Für die Berliner Staatsanwaltschaft ist der Arzt Johannes M. ein Serientäter. 184 Zeugen, abgehörte Gespräche – und ein Schweigen, das schwer wiegt. Seit fast elf Monaten steht ein Berliner Palliativmediziner vor Gericht. Der Vorwurf: Mord an mindestens 15 Patienten. Ein Prozess, der Berlin erschüttert. Nach einer vierwöchigen Unterbrechung wird der Prozess am Mittwoch um 9.30 Uhr in Saal A700 vor dem Landgericht Berlin fortgesetzt.
Das jüngste Opfer war 25, das älteste 94 Jahre alt
Welche Vorwürfe gibt es? Die Staatsanwaltschaft spricht von Mord aus Heimtücke. Von niedrigen Beweggründen. Von einem Arzt, der ohne medizinische Notwendigkeit ein tödliches Medikamentengemisch verabreicht haben soll. Zwölf Frauen, drei Männer. Alle schwer krank, aber nicht im Sterben. Die Anklage ist 255 Seiten lang. Mehrmals soll er Feuer gelegt haben, um Spuren zu verwischen.
Wer sind die mutmaßlichen Opfer? Die Jüngste: 25. Die Älteste: 94. Menschen, die noch Pläne hatten. Noch Hoffnung. Noch Leben. „Meine Mutter wollte weiterleben“, sagt der Sohn einer 72-Jährigen. Eine Nebenklägerin weint um ihre Tochter. „Nie hat sie gesagt, dass sie sterben will.“ Die Fassungslosigkeit sitzt tief.

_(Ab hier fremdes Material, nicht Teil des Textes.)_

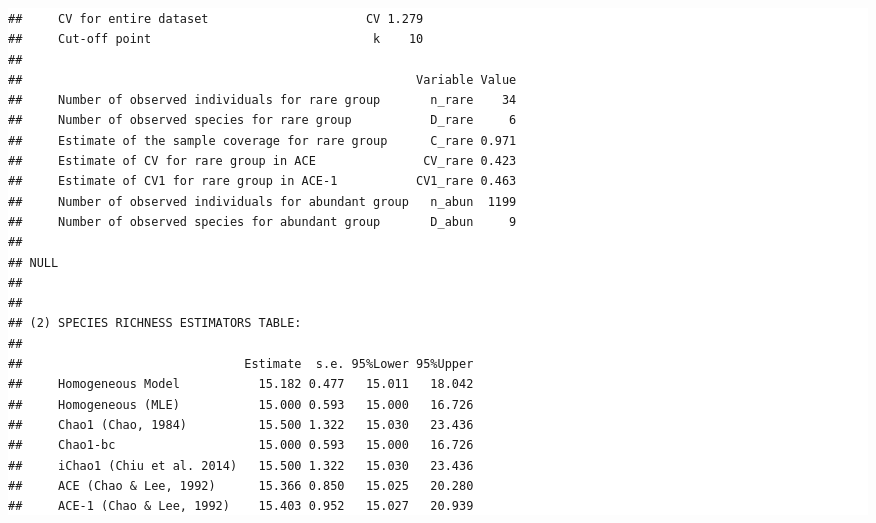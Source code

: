     ##     CV for entire dataset                      CV 1.279
    ##     Cut-off point                               k    10
    ## 
    ##                                                       Variable Value
    ##     Number of observed individuals for rare group       n_rare    34
    ##     Number of observed species for rare group           D_rare     6
    ##     Estimate of the sample coverage for rare group      C_rare 0.971
    ##     Estimate of CV for rare group in ACE               CV_rare 0.423
    ##     Estimate of CV1 for rare group in ACE-1           CV1_rare 0.463
    ##     Number of observed individuals for abundant group   n_abun  1199
    ##     Number of observed species for abundant group       D_abun     9
    ## 
    ## NULL
    ## 
    ## 
    ## (2) SPECIES RICHNESS ESTIMATORS TABLE:
    ## 
    ##                               Estimate  s.e. 95%Lower 95%Upper
    ##     Homogeneous Model           15.182 0.477   15.011   18.042
    ##     Homogeneous (MLE)           15.000 0.593   15.000   16.726
    ##     Chao1 (Chao, 1984)          15.500 1.322   15.030   23.436
    ##     Chao1-bc                    15.000 0.593   15.000   16.726
    ##     iChao1 (Chiu et al. 2014)   15.500 1.322   15.030   23.436
    ##     ACE (Chao & Lee, 1992)      15.366 0.850   15.025   20.280
    ##     ACE-1 (Chao & Lee, 1992)    15.403 0.952   15.027   20.939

Welche Indizien gibt es? Exhumierte Leichen. Toxikologische Gutachten. Rückstände eines Muskelrelaxans, das ohne Beatmung in Minuten zum Tod führt. Bewegungsprofile des Arztes. Bestellungen in Apotheken. Und abgehörte Telefonate aus der Untersuchungshaft. Darin sagt der Arzt zu seiner Frau: Er habe „nicht wahllos getötet“. Er würde „immer wieder so handeln“. Er spricht von „moralischem Handeln mit falschen Mitteln“. Von Sterbehilfe. Von Medikamenten, die „therapeutisch oder zum Töten“ eingesetzt worden seien.

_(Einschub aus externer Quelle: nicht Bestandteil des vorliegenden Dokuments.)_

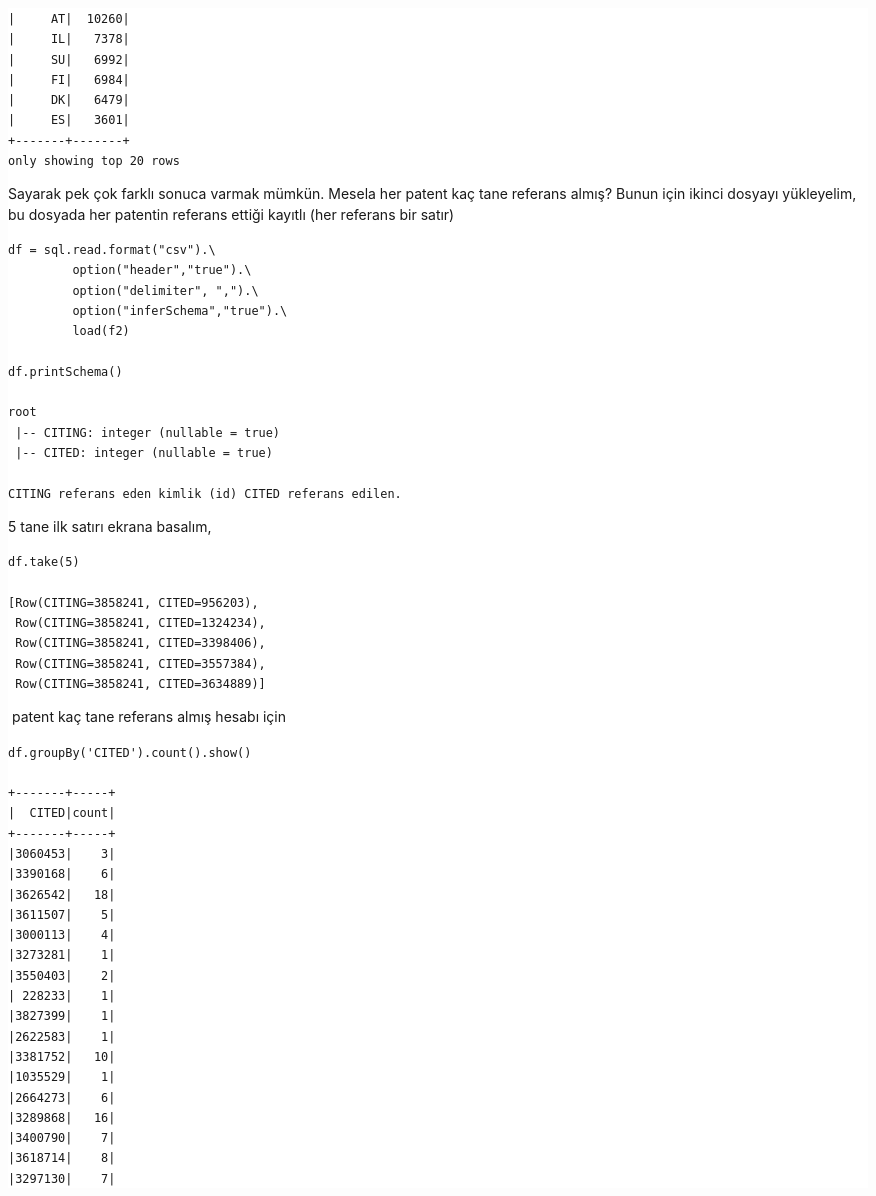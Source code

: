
 ```
|     AT|  10260|
|     IL|   7378|
|     SU|   6992|
|     FI|   6984|
|     DK|   6479|
|     ES|   3601|
+-------+-------+
only showing top 20 rows
```

Sayarak pek çok farklı sonuca varmak mümkün. Mesela her patent kaç
tane referans almış? Bunun için ikinci dosyayı yükleyelim, bu dosyada
her patentin referans ettiği kayıtlı (her referans bir satır)

```
df = sql.read.format("csv").\
         option("header","true").\
         option("delimiter", ",").\
         option("inferSchema","true").\
         load(f2)

df.printSchema()

root
 |-- CITING: integer (nullable = true)
 |-- CITED: integer (nullable = true)

CITING referans eden kimlik (id) CITED referans edilen.
```

5 tane ilk satırı ekrana basalım,

```
df.take(5)

[Row(CITING=3858241, CITED=956203),
 Row(CITING=3858241, CITED=1324234),
 Row(CITING=3858241, CITED=3398406),
 Row(CITING=3858241, CITED=3557384),
 Row(CITING=3858241, CITED=3634889)]
```

 patent kaç tane referans almış hesabı için

```
df.groupBy('CITED').count().show()

+-------+-----+
|  CITED|count|
+-------+-----+
|3060453|    3|
|3390168|    6|
|3626542|   18|
|3611507|    5|
|3000113|    4|
|3273281|    1|
|3550403|    2|
| 228233|    1|
|3827399|    1|
|2622583|    1|
|3381752|   10|
|1035529|    1|
|2664273|    6|
|3289868|   16|
|3400790|    7|
|3618714|    8|
|3297130|    7|
```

Johannes M.: „Er wurde vom ganzen Team geliebt“
Was weiß man über Johannes M.? 41 Jahre alt. Zwei Facharztausbildungen. Verheiratet, ein Sohn. Kollegen beschreiben ihn als einfühlsam, höflich, hilfsbereit. Seine frühere Chefin sagt: „Er wurde vom ganzen Team geliebt.“ Seit August 2024 sitzt er in U-Haft. Er schweigt. Auch gegenüber der psychiatrischen Gutachterin. Sie beobachtet ihn nun im Gerichtssaal. Am Ende soll sie sagen, wer dieser Mann ist – und ob er schuldfähig war.